We have a range of tools to restore fisheries, but all require good government

The concept of restoring ecosystems damaged by human exploitation has always interested me, so the recent edition of Science featuring Restoration Ecology sent my heart into a pitter-patter. There are a number of good news stories and perspectives in it, but the primary research article on “Rebuilding Global Fisheries” in particular deserves a few words.

Global fish stocks have been declining precipitously since the industrialization of the fishing fleet, especially since the 1950s when technology, globalization, and improved shipbuilding proved too much for many popular (and some previously unpopular) fish stocks. Overfishing has resulted in a sharp decline in overall fish biomass, but has been especially hard on larger, longer-lived fish. Not only are there fewer fish in the seas, the ones that remain are on average 22% smaller today than 50 years ago. We are basically eating our way down the food chain, destroying the largest species and then moving on to smaller ones that the larger ones originally ate. Where we once caught large schools of giant fish on the open ocean (tuna), many people now munch on shockingly unattractive, bottom-feeding fish that have been given pretty but inaccurate names (Chilean sea bass). A sordid affair.

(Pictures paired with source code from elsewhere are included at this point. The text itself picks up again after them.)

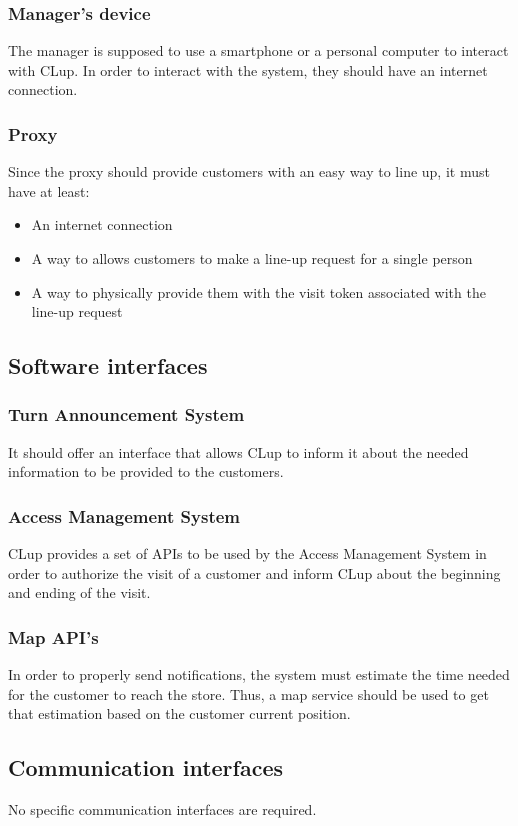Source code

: \documentclass[a4paper,oneside,11pt]{book}   %
\begin{document}
    \subsubsection{Manager's device} 
    The manager is supposed to use a smartphone or a personal computer to interact with CLup. In order to interact with the system, they should have an internet connection.
    
    \subsubsection{Proxy} 
    Since the proxy should provide customers with an easy way to line up, it must have at least:
    \begin{itemize}
        \item An internet connection
        \item A way to allows customers to make a line-up request for a single person
        \item A way to physically provide them with the visit token associated with the line-up request
    \end{itemize}
    
    \subsection{Software interfaces}
    \subsubsection{Turn Announcement System}
    It should offer an interface that allows CLup to inform it about the needed information to be provided to the customers.
    \subsubsection{Access Management System}
    CLup provides a set of APIs to be used by the Access Management System in order to authorize the visit of a customer and inform CLup about the beginning and ending of the visit.
    \subsubsection{Map API's}
    In order to properly send notifications, the system must estimate the time needed for the customer to reach the store. Thus, a map service should be used to get that estimation based on the customer current position.
    \subsection{Communication interfaces}
    No specific communication interfaces are required.
    
\end{document}
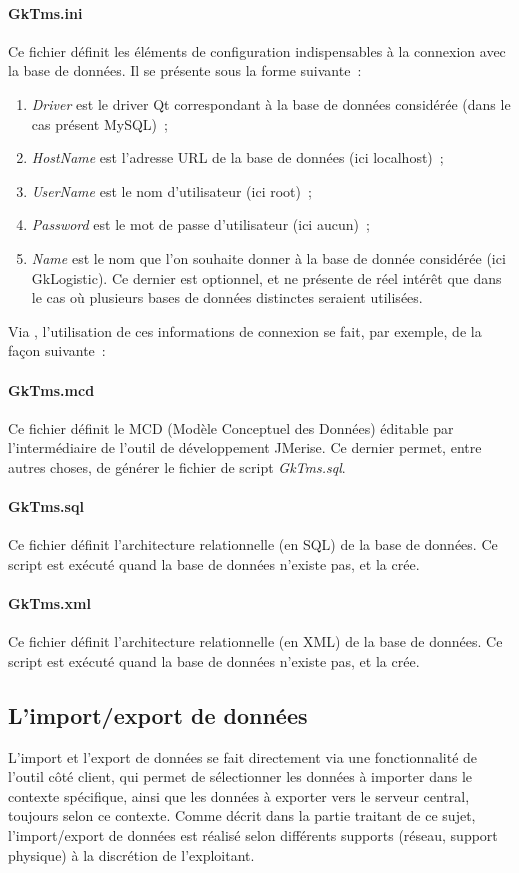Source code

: \paragraph{GkTms.ini}
Ce fichier définit les éléments de configuration indispensables à la connexion avec la base de données.
Il se présente sous la forme suivante~:

\label{Database.properties}
\begin{enumerate}
	\item \emph{Driver} est le driver Qt correspondant à la base de données considérée (dans le cas présent MySQL)~;
	\item \emph{HostName} est l'adresse URL de la base de données (ici localhost)~;
	\item \emph{UserName} est le nom d'utilisateur (ici root)~;
	\item \emph{Password} est le mot de passe d'utilisateur (ici aucun)~;
	\item \emph{Name} est le nom que l'on souhaite donner à la base de donnée considérée (ici GkLogistic). Ce dernier est optionnel, et ne présente de réel intérêt que dans le cas où plusieurs bases de données distinctes seraient utilisées.
\end{enumerate}
Via \Qt, l'utilisation de ces informations de connexion se fait, par exemple, de la façon suivante~:

\paragraph{GkTms.mcd}
Ce fichier définit le MCD (Modèle Conceptuel des Données) éditable par l'intermédiaire de l'outil de développement JMerise.
Ce dernier permet, entre autres choses, de générer le fichier de script \emph{GkTms.sql}.

\paragraph{GkTms.sql}
Ce fichier définit l'architecture relationnelle (en SQL) de la base de données.
Ce script est exécuté quand la base de données n'existe pas, et la crée.

\paragraph{GkTms.xml}
Ce fichier définit l'architecture relationnelle (en XML) de la base de données.
Ce script est exécuté quand la base de données n'existe pas, et la crée.

\subsection{L'import/export de données}
L'import et l'export de données se fait directement via une fonctionnalité de l'outil côté client, qui permet de sélectionner les données à importer dans le contexte spécifique, ainsi que les données à exporter vers le serveur central, toujours selon ce contexte.
Comme décrit dans la partie traitant de ce sujet, l'import/export de données est réalisé selon différents supports (réseau, support physique) à la discrétion de l'exploitant.

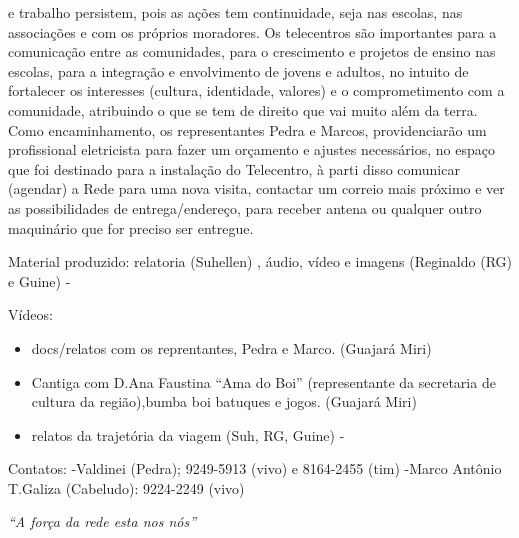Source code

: \documentclass[a4paper, 11pt, oneside]{Relatorio_sem}  %
\begin{document}
\begin{description}
    e trabalho persistem, pois as ações tem continuidade, seja nas
    escolas, nas associações e com os próprios moradores. Os
    telecentros são importantes para a comunicação entre as
    comunidades, para o crescimento e projetos de ensino nas escolas,
    para a integração e envolvimento de jovens e adultos, no intuito
    de fortalecer os interesses (cultura, identidade, valores) e o
    comprometimento com a comunidade, atribuindo o que se tem de
    direito que vai muito além da terra.  Como encaminhamento, os
    representantes Pedra e Marcos, providenciarão um profissional
    eletricista para fazer um orçamento e ajustes necessários, no
    espaço que foi destinado para a instalação do Telecentro, à parti
    disso comunicar (agendar) a Rede para uma nova visita, contactar
    um correio mais próximo e ver as possibilidades de
    entrega/endereço, para receber antena ou qualquer outro maquinário
    que for preciso ser
    entregue.
\end{description}

Material produzido: 
relatoria (Suhellen) ,
áudio, vídeo e imagens (Reginaldo (RG) e Guine) - 

Vídeos: 
\begin{itemize}
 \item docs/relatos com os reprentantes, Pedra e Marco. (Guajará Miri)
 \item Cantiga com D.Ana Faustina ``Ama do Boi'' (representante da
   secretaria de cultura da região),bumba boi batuques e
   jogos. (Guajará Miri)
 \item relatos da trajetória da viagem (Suh, RG, Guine) -
\end{itemize}


Contatos: -Valdinei (Pedra); 9249-5913 (vivo) e 8164-2455 (tim) -Marco
Antônio T.Galiza (Cabeludo): 9224-2249 (vivo)




\clearpage  %

\pagestyle{empty}  %

\null\vfill
\textit{``A força da rede esta nos nós''}
\end{document}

The article is about restoring ecosystems, and thankfully there is some positive news to report. There are a range of policy and technology options that could help bring fish stocks back to what is known as Multispecies Maximum Sustainable Yield: reducing the total allowable catch, imposing gear restrictions to avoid by-catch, creating marine preserves that are off-limits to fishing entirely, and buying out excess fishing capacity to reduce overall pressure on ecosystems, among others. The authors are clear that none of these work all the time, and rarely do any of these options succeed by themselves. In fact, these implementations require “that good local governance, enforcement, and compliance form the very basis for conservation and rebuilding efforts.” That seems like a self-evident statement, but across the world a lack of adequate government means a failure to curb and control overfishing.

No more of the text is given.